Nvidia, the world’s most valuable company and leader in chips used for artificial intelligence, has developed a new AI model called Fugatto. This model can create music and other audio sounds from a text prompt. It can also modify existing audio recordings and generate entirely new sounds. This innovation is likely to attract significant commercial interest, although Nvidia has stated there are no immediate plans to release the technology.
Fugatto stands out from other audio AI models due to its ability to transform audio in unique ways. For example, it can convert a melody played on a piano into one sung by a human voice. It can also modify a voice recording to change the accent or the expressed emotion. This capability highlights the potential for new creative possibilities in music, video games, and other areas where people want to create something unique.

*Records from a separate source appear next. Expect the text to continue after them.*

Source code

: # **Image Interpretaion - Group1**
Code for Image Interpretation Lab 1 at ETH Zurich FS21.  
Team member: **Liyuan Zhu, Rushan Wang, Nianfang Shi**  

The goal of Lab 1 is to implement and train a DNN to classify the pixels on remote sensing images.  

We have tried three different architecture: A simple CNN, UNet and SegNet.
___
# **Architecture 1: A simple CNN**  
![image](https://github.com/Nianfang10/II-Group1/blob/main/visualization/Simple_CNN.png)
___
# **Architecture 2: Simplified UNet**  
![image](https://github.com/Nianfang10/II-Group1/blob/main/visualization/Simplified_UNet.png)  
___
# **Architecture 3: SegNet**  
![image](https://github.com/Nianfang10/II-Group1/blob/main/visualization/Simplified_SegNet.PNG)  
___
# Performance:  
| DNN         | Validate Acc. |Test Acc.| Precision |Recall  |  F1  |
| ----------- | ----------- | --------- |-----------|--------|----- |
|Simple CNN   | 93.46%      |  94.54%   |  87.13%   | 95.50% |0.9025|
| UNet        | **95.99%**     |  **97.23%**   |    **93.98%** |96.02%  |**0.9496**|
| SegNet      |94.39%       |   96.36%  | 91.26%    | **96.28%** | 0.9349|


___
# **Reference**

The model was trained using open-source data, and Nvidia is still considering how best to make it accessible. According to Bryan Catanzaro, Nvidia’s Vice President for Applied Deep Learning Research, every generative technology carries risks, as it could be used to produce undesirable content. Therefore, Nvidia is cautious and has no immediate plans to release Fugatto.

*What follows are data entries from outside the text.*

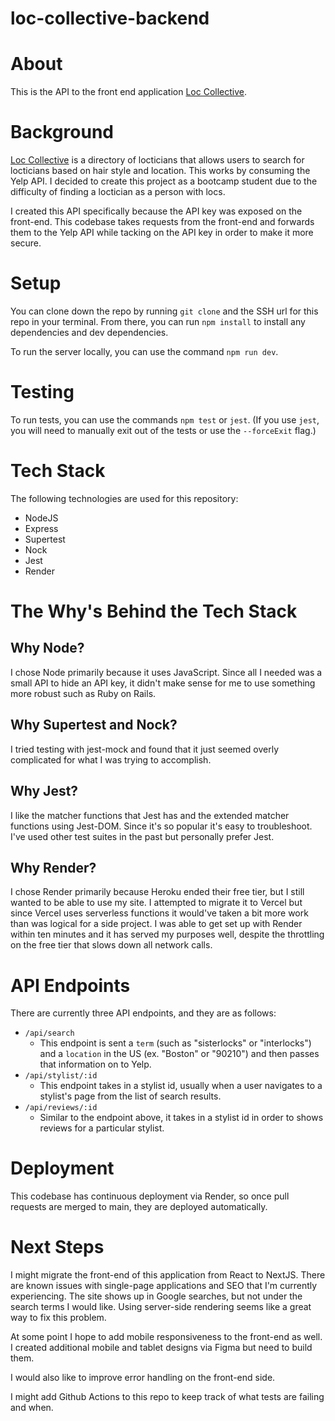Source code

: # loc-collective-backend

# About 
This is the API to the front end application [Loc Collective](https://github.com/garnetred/loc-collective).

# Background
[Loc Collective](loccollective.com) is a directory of locticians that allows users to search for locticians based on hair style and location. This works by consuming the Yelp API.
I decided to create this project as a bootcamp student due to the difficulty of finding a loctician as a person with locs. 

I created this API specifically because the API key was exposed on the front-end. This codebase takes requests from the front-end and forwards them to the Yelp API while tacking on the API key in order to make it more secure. 

# Setup
You can clone down the repo by running `git clone` and the SSH url for this repo in your terminal. From there, you can run `npm install` to install any dependencies and dev dependencies. 

To run the server locally, you can use the command `npm run dev`. 

# Testing
To run tests, you can use the commands `npm test` or `jest`. (If you use `jest`, you will need to manually exit out of the tests or use the `--forceExit` flag.)

# Tech Stack 
The following technologies are used for this repository: 
- NodeJS
- Express
- Supertest
- Nock
- Jest
- Render

# The Why's Behind the Tech Stack
## Why Node? 
I chose Node primarily because it uses JavaScript. Since all I needed was a small API to hide an API key, it didn't make sense for me to use something more robust such as Ruby on Rails.  

## Why Supertest and Nock? 
I tried testing with jest-mock and found that it just seemed overly complicated for what I was trying to accomplish. 

## Why Jest? 
I like the matcher functions that Jest has and the extended matcher functions using Jest-DOM. Since it's so popular it's easy to troubleshoot. I've used other test suites in the past but personally prefer Jest. 

## Why Render? 
I chose Render primarily because Heroku ended their free tier, but I still wanted to be able to use my site. I attempted to migrate it to Vercel but since Vercel uses serverless functions it would've taken a bit more work than was logical for a side project. I was able to get set up with Render within ten minutes and it has served my purposes well, despite the throttling on the free tier that slows down all network calls. 

# API Endpoints
There are currently three API endpoints, and they are as follows:
- `/api/search`
  - This endpoint is sent a `term` (such as "sisterlocks" or "interlocks") and a `location` in the US (ex. "Boston" or "90210") and then passes that information on to Yelp.  
- `/api/stylist/:id`
  - This endpoint takes in a stylist id, usually when a user navigates to a stylist's page from the list of search results. 
- `/api/reviews/:id`
  - Similar to the endpoint above, it takes in a stylist id in order to shows reviews for a particular stylist. 

# Deployment
This codebase has continuous deployment via Render, so once pull requests are merged to main, they are deployed automatically. 

# Next Steps
I might migrate the front-end of this application from React to NextJS. There are known issues with single-page applications and SEO that I'm currently experiencing. The site shows up in Google searches, but not under the search terms I would like. Using server-side rendering seems like a great way to fix this problem. 

At some point I hope to add mobile responsiveness to the front-end as well. I created additional mobile and tablet designs via Figma but need to build them.  

I would also like to improve error handling on the front-end side. 

I might add Github Actions to this repo to keep track of what tests are failing and when.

Fugatto’s ability to alter voices raises concerns about potential misuse, such as creating deepfakes. The discussion around this issue is ongoing. For instance, Scarlett Johansson accused OpenAI of artificially imitating her voice. OpenAI is currently negotiating with Hollywood studios about the use of AI in the entertainment industry, but artists have expressed concerns.

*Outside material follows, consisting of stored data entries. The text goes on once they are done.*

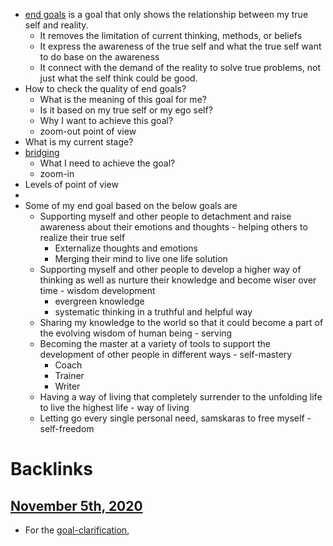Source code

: - [end goals](<end goals.md>) is a goal that only shows the relationship between my true self and reality.
    - It removes the limitation of current thinking, methods, or beliefs
    - It express the awareness of the true self and what the true self want to do base on the awareness
    - It connect with the demand of the reality to solve true problems, not just what the self think could be good.
- How to check the quality of end goals?
    - What is the meaning of this goal for me?
    - Is it based on my true self or my ego self?
    - Why I want to achieve this goal?
    - zoom-out point of view
- What is my current stage?
- [bridging](<bridging.md>)
    - What I need to achieve the goal?
    - zoom-in
- Levels of point of view
- 
- Some of my end goal based on the below goals are
    - Supporting myself and other people to detachment and raise awareness about their emotions and thoughts - helping others to realize their true self
        - Externalize thoughts and emotions
        - Merging their mind to live one life solution
    - Supporting myself and other people to develop a higher way of thinking as well as nurture their knowledge and become wiser over time - wisdom development
        - evergreen knowledge
        - systematic thinking in a truthful and helpful way
    - Sharing my knowledge to the world so that it could become a part of the evolving wisdom of human being - serving
    - Becoming the master at a variety of tools to support the development of other people in different ways - self-mastery
        - Coach
        - Trainer
        - Writer
    - Having a way of living that completely surrender to the unfolding life to live the highest life - way of living
    - Letting go every single personal need, samskaras to free myself - self-freedom

# Backlinks
## [November 5th, 2020](<November 5th, 2020.md>)
- For the [goal-clarification](<goal-clarification.md>),

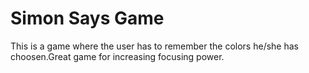 # Simon Says Game
 This is a game where the user has to remember the colors he/she has choosen.Great game for increasing focusing power.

Neither OpenAI nor Meta has announced when they plan to make their models, which can generate audio or video, available to the public. The potential for misuse, particularly in creating deepfakes, is a significant concern that these companies are likely considering.
While the technology holds exciting possibilities, the ethical implications and potential for misuse are important factors that companies like Nvidia, OpenAI, and Meta must address before releasing such powerful tools to the public.